Material supplied:
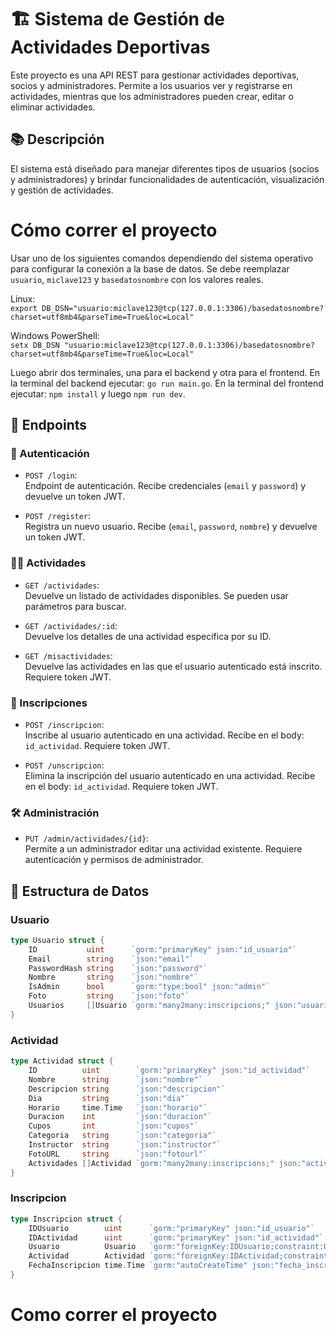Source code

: # 🏗️ Sistema de Gestión de Actividades Deportivas

Este proyecto es una API REST para gestionar actividades deportivas, socios y administradores. Permite a los usuarios ver y registrarse en actividades, mientras que los administradores pueden crear, editar o eliminar actividades.

## 📚 Descripción

El sistema está diseñado para manejar diferentes tipos de usuarios (socios y administradores) y brindar funcionalidades de autenticación, visualización y gestión de actividades.

# Cómo correr el proyecto

Usar uno de los siguientes comandos dependiendo del sistema operativo para configurar la conexión a la base de datos. Se debe reemplazar `usuario`, `miclave123` y `basedatosnombre` con los valores reales.

Linux:  
`export DB_DSN="usuario:miclave123@tcp(127.0.0.1:3306)/basedatosnombre?charset=utf8mb4&parseTime=True&loc=Local"`

Windows PowerShell:  
`setx DB_DSN "usuario:miclave123@tcp(127.0.0.1:3306)/basedatosnombre?charset=utf8mb4&parseTime=True&loc=Local"`

Luego abrir dos terminales, una para el backend y otra para el frontend. En la terminal del backend ejecutar: `go run main.go`. En la terminal del frontend ejecutar: `npm install` y luego `npm run dev`.

## 🚀 Endpoints

### 🔐 Autenticación

- `POST /login`:  
  Endpoint de autenticación. Recibe credenciales (`email` y `password`) y devuelve un token JWT.

- `POST /register`:  
  Registra un nuevo usuario. Recibe (`email`, `password`, `nombre`) y devuelve un token JWT.

### 🏃‍♂️ Actividades

- `GET /actividades`:  
  Devuelve un listado de actividades disponibles. Se pueden usar parámetros para buscar.

- `GET /actividades/:id`:  
  Devuelve los detalles de una actividad específica por su ID.

- `GET /misactividades`:  
  Devuelve las actividades en las que el usuario autenticado está inscrito. Requiere token JWT.

### 📝 Inscripciones

- `POST /inscripcion`:  
  Inscribe al usuario autenticado en una actividad. Recibe en el body: `id_actividad`. Requiere token JWT.

- `POST /unscripcion`:  
  Elimina la inscripción del usuario autenticado en una actividad. Recibe en el body: `id_actividad`. Requiere token JWT.
  
### 🛠️ Administración

- `PUT /admin/actividades/{id}`:  
  Permite a un administrador editar una actividad existente. Requiere autenticación y permisos de administrador.

## 🧱 Estructura de Datos

### Usuario

```go
type Usuario struct {
    ID           uint      `gorm:"primaryKey" json:"id_usuario"`
    Email        string    `json:"email"`
    PasswordHash string    `json:"password"`
    Nombre       string    `json:"nombre"`
    IsAdmin      bool      `gorm:"type:bool" json:"admin"`
    Foto         string    `json:"foto"`
    Usuarios     []Usuario `gorm:"many2many:inscripcions;" json:"usuarios"`
}
```

### Actividad

```go
type Actividad struct {
    ID          uint        `gorm:"primaryKey" json:"id_actividad"`
    Nombre      string      `json:"nombre"`
    Descripcion string      `json:"descripcion"`
    Dia         string      `json:"dia"`
    Horario     time.Time   `json:"horario"`
    Duracion    int         `json:"duracion"`
    Cupos       int         `json:"cupos"`
    Categoria   string      `json:"categoria"`
    Instructor  string      `json:"instructor"`
    FotoURL     string      `json:"fotourl"`
    Actividades []Actividad `gorm:"many2many:inscripcions;" json:"actividades"`
}
```

### Inscripcion

```go
type Inscripcion struct {
    IDUsuario        uint      `gorm:"primaryKey" json:"id_usuario"`
    IDActividad      uint      `gorm:"primaryKey" json:"id_actividad"`
    Usuario          Usuario   `gorm:"foreignKey:IDUsuario;constraint:OnDelete:CASCADE" json:"-"`
    Actividad        Actividad `gorm:"foreignKey:IDActividad;constraint:OnDelete:CASCADE" json:"-"`
    FechaInscripcion time.Time `gorm:"autoCreateTime" json:"fecha_inscripcion"`
}
```
# Como correr el proyecto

What to produce:
Give back an exact reproduction of the entries, with all pictures excluded.

Result of the task:
Source code

: # 🏗️ Sistema de Gestión de Actividades Deportivas

Este proyecto es una API REST para gestionar actividades deportivas, socios y administradores. Permite a los usuarios ver y registrarse en actividades, mientras que los administradores pueden crear, editar o eliminar actividades.

## 📚 Descripción

El sistema está diseñado para manejar diferentes tipos de usuarios (socios y administradores) y brindar funcionalidades de autenticación, visualización y gestión de actividades.

# Cómo correr el proyecto

Usar uno de los siguientes comandos dependiendo del sistema operativo para configurar la conexión a la base de datos. Se debe reemplazar `usuario`, `miclave123` y `basedatosnombre` con los valores reales.

Linux:  
`export DB_DSN="usuario:miclave123@tcp(127.0.0.1:3306)/basedatosnombre?charset=utf8mb4&parseTime=True&loc=Local"`

Windows PowerShell:  
`setx DB_DSN "usuario:miclave123@tcp(127.0.0.1:3306)/basedatosnombre?charset=utf8mb4&parseTime=True&loc=Local"`

Luego abrir dos terminales, una para el backend y otra para el frontend. En la terminal del backend ejecutar: `go run main.go`. En la terminal del frontend ejecutar: `npm install` y luego `npm run dev`.

## 🚀 Endpoints

### 🔐 Autenticación

- `POST /login`:  
  Endpoint de autenticación. Recibe credenciales (`email` y `password`) y devuelve un token JWT.

- `POST /register`:  
  Registra un nuevo usuario. Recibe (`email`, `password`, `nombre`) y devuelve un token JWT.

### 🏃‍♂️ Actividades

- `GET /actividades`:  
  Devuelve un listado de actividades disponibles. Se pueden usar parámetros para buscar.

- `GET /actividades/:id`:  
  Devuelve los detalles de una actividad específica por su ID.

- `GET /misactividades`:  
  Devuelve las actividades en las que el usuario autenticado está inscrito. Requiere token JWT.

### 📝 Inscripciones

- `POST /inscripcion`:  
  Inscribe al usuario autenticado en una actividad. Recibe en el body: `id_actividad`. Requiere token JWT.

- `POST /unscripcion`:  
  Elimina la inscripción del usuario autenticado en una actividad. Recibe en el body: `id_actividad`. Requiere token JWT.
  
### 🛠️ Administración

- `PUT /admin/actividades/{id}`:  
  Permite a un administrador editar una actividad existente. Requiere autenticación y permisos de administrador.

## 🧱 Estructura de Datos

### Usuario

```go
type Usuario struct {
    ID           uint      `gorm:"primaryKey" json:"id_usuario"`
    Email        string    `json:"email"`
    PasswordHash string    `json:"password"`
    Nombre       string    `json:"nombre"`
    IsAdmin      bool      `gorm:"type:bool" json:"admin"`
    Foto         string    `json:"foto"`
    Usuarios     []Usuario `gorm:"many2many:inscripcions;" json:"usuarios"`
}
```

### Actividad

```go
type Actividad struct {
    ID          uint        `gorm:"primaryKey" json:"id_actividad"`
    Nombre      string      `json:"nombre"`
    Descripcion string      `json:"descripcion"`
    Dia         string      `json:"dia"`
    Horario     time.Time   `json:"horario"`
    Duracion    int         `json:"duracion"`
    Cupos       int         `json:"cupos"`
    Categoria   string      `json:"categoria"`
    Instructor  string      `json:"instructor"`
    FotoURL     string      `json:"fotourl"`
    Actividades []Actividad `gorm:"many2many:inscripcions;" json:"actividades"`
}
```

### Inscripcion

```go
type Inscripcion struct {
    IDUsuario        uint      `gorm:"primaryKey" json:"id_usuario"`
    IDActividad      uint      `gorm:"primaryKey" json:"id_actividad"`
    Usuario          Usuario   `gorm:"foreignKey:IDUsuario;constraint:OnDelete:CASCADE" json:"-"`
    Actividad        Actividad `gorm:"foreignKey:IDActividad;constraint:OnDelete:CASCADE" json:"-"`
    FechaInscripcion time.Time `gorm:"autoCreateTime" json:"fecha_inscripcion"`
}
```
# Como correr el proyecto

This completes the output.